Listed entries:
=== Begin Enclosure ===

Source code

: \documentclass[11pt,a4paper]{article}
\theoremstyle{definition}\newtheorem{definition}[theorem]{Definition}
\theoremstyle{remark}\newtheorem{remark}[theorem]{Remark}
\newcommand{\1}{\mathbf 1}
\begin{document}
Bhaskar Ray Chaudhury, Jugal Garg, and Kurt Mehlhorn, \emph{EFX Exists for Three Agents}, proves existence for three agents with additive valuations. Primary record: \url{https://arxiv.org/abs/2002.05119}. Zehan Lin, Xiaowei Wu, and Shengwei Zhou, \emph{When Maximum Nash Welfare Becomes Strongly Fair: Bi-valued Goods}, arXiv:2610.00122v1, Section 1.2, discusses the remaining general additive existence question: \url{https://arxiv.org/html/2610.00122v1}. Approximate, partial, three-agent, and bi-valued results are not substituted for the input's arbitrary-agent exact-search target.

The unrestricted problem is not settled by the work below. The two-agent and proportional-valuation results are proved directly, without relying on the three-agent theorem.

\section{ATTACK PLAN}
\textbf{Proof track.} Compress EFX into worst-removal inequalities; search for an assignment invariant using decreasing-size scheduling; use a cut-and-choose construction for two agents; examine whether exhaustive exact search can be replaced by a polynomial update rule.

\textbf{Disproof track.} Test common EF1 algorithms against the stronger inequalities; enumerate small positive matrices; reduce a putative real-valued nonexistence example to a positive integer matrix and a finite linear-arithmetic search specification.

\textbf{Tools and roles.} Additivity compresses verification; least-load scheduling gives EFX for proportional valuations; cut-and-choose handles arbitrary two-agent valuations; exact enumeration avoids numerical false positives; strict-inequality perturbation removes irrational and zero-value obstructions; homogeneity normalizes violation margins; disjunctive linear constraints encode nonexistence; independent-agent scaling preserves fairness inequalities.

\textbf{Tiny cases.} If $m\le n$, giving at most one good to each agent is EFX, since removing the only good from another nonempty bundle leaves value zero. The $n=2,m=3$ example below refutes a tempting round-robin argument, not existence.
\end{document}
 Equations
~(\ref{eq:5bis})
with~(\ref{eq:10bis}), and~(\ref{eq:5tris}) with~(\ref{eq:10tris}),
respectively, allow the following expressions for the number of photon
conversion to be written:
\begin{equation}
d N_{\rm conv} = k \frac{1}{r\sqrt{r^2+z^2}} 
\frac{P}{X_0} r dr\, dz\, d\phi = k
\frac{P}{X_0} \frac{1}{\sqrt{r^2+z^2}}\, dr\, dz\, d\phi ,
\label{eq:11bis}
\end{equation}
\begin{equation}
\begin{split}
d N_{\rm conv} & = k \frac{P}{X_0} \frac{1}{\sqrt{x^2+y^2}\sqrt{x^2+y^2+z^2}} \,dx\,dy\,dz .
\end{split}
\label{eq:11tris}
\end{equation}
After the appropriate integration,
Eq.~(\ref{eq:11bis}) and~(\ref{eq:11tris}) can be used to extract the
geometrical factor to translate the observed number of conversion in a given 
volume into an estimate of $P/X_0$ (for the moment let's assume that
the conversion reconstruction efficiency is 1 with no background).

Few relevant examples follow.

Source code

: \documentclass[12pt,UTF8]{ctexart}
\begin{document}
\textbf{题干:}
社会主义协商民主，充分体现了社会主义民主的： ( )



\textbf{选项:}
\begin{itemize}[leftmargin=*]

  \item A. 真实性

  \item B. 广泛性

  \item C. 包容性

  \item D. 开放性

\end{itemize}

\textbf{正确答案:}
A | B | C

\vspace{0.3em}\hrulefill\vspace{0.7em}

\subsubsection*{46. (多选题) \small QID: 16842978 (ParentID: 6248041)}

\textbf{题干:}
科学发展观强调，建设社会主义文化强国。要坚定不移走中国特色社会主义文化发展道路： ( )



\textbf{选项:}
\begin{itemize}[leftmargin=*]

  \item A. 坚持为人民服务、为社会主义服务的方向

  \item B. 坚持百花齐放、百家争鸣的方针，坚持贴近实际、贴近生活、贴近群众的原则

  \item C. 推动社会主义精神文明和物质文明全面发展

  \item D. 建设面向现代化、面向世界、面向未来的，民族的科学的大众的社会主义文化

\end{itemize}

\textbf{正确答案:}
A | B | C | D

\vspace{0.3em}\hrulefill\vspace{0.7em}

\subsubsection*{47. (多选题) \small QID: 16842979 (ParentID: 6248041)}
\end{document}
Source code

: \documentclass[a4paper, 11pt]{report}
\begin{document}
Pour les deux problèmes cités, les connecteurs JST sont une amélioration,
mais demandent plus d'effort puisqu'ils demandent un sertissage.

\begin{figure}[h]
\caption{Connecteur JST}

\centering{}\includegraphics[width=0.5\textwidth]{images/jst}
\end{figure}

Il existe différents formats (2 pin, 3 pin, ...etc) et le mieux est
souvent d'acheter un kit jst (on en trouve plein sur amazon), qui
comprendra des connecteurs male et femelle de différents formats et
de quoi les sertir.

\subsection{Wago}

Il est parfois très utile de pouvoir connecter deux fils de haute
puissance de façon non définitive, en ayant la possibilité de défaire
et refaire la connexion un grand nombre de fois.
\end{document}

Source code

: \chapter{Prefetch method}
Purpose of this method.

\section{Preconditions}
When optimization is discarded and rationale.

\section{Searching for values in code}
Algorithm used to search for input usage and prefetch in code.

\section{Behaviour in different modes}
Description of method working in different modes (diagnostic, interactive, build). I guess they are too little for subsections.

=== End Enclosure ===
=== Begin Enclosure ===

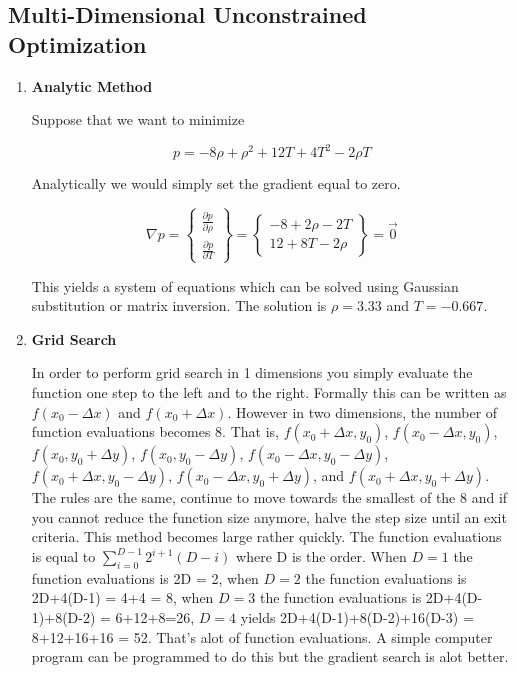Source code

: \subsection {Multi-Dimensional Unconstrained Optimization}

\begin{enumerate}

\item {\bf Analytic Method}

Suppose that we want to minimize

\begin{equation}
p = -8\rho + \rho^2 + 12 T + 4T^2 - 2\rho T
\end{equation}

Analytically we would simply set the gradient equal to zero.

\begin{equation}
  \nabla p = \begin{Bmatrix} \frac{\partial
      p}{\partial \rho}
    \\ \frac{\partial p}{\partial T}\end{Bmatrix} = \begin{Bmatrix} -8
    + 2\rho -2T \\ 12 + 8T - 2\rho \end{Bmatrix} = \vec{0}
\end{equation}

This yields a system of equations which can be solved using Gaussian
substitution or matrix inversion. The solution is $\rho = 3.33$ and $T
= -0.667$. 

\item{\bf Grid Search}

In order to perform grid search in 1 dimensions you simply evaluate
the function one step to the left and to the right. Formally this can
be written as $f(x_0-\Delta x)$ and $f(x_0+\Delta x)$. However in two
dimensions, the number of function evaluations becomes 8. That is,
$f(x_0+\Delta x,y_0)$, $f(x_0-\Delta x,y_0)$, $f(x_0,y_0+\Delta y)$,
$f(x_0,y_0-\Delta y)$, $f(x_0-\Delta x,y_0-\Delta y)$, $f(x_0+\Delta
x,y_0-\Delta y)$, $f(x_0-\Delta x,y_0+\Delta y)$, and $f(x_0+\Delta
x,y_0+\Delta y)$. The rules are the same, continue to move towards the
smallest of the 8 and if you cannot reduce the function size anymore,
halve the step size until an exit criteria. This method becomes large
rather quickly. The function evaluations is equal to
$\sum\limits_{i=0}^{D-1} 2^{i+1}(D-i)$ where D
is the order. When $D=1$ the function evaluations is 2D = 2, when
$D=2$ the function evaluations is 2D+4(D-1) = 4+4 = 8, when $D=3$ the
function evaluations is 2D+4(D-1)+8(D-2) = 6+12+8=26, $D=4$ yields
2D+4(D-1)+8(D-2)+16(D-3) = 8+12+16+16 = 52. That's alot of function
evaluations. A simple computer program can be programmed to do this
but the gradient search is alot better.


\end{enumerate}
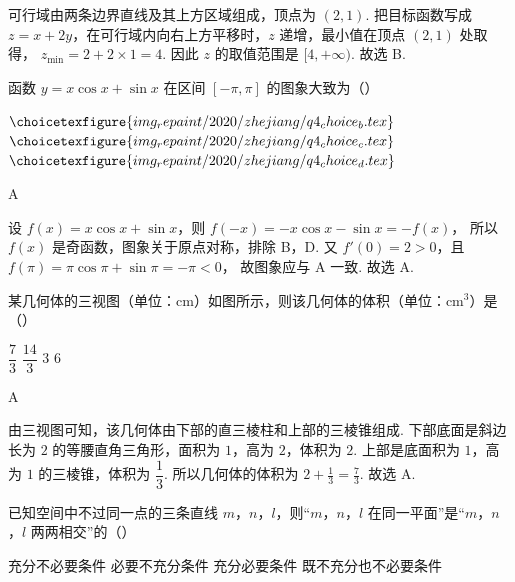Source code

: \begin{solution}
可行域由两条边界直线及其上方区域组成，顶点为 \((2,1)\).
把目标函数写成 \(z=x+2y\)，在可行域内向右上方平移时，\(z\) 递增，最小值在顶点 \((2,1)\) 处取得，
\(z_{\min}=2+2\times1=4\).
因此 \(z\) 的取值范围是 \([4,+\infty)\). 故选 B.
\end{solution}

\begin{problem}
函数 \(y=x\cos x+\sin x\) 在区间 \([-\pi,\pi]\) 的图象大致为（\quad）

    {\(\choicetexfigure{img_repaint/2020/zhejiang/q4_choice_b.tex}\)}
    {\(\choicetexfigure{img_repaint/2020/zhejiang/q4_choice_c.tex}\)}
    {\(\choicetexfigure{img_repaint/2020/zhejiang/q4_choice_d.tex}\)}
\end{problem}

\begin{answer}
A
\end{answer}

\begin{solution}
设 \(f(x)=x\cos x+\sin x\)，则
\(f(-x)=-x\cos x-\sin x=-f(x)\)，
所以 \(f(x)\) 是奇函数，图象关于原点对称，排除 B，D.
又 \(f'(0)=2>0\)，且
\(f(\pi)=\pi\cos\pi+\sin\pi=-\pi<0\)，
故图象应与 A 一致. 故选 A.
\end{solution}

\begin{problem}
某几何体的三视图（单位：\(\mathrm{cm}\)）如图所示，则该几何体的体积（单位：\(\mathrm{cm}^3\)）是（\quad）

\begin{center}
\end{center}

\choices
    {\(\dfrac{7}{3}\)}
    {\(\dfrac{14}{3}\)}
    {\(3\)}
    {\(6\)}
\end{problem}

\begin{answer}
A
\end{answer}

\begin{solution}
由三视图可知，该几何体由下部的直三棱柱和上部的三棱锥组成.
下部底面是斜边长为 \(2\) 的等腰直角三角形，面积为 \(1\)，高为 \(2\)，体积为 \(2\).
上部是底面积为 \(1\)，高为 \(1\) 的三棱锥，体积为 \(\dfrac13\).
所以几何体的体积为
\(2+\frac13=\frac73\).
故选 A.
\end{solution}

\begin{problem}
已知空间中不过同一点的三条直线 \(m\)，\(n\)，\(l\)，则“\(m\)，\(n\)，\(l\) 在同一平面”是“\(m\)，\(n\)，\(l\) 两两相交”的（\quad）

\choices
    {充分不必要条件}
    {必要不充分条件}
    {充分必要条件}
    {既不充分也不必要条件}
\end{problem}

=== End Enclosure ===
=== Begin Enclosure ===

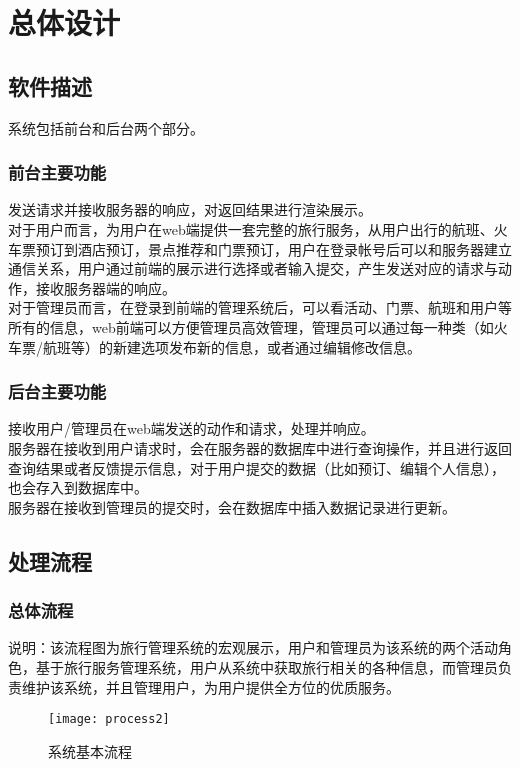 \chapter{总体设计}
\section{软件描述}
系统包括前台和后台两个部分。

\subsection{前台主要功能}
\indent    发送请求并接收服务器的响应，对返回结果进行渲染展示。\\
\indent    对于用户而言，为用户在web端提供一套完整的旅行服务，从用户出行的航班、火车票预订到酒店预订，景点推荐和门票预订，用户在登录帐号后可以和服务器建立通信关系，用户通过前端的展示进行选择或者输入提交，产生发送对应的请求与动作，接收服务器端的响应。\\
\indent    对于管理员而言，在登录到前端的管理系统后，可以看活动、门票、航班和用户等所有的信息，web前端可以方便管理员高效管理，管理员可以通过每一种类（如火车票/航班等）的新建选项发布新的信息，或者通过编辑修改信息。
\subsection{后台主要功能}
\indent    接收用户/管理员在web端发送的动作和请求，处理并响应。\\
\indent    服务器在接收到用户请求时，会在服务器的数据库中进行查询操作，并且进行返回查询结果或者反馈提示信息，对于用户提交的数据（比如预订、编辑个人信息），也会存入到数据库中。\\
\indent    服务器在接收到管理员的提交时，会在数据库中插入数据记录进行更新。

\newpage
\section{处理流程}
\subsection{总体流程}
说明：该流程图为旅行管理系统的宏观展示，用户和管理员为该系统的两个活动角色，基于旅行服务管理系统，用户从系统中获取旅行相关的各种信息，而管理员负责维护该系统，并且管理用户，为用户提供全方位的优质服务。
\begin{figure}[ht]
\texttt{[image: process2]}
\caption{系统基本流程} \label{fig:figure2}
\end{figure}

=== End Enclosure ===

Work item:
Wherever the string "formats" occurs in the data, copy the line that holds it.

Exercise result:
Il existe différents formats (2 pin, 3 pin, ...etc) et le mieux est
comprendra des connecteurs male et femelle de différents formats et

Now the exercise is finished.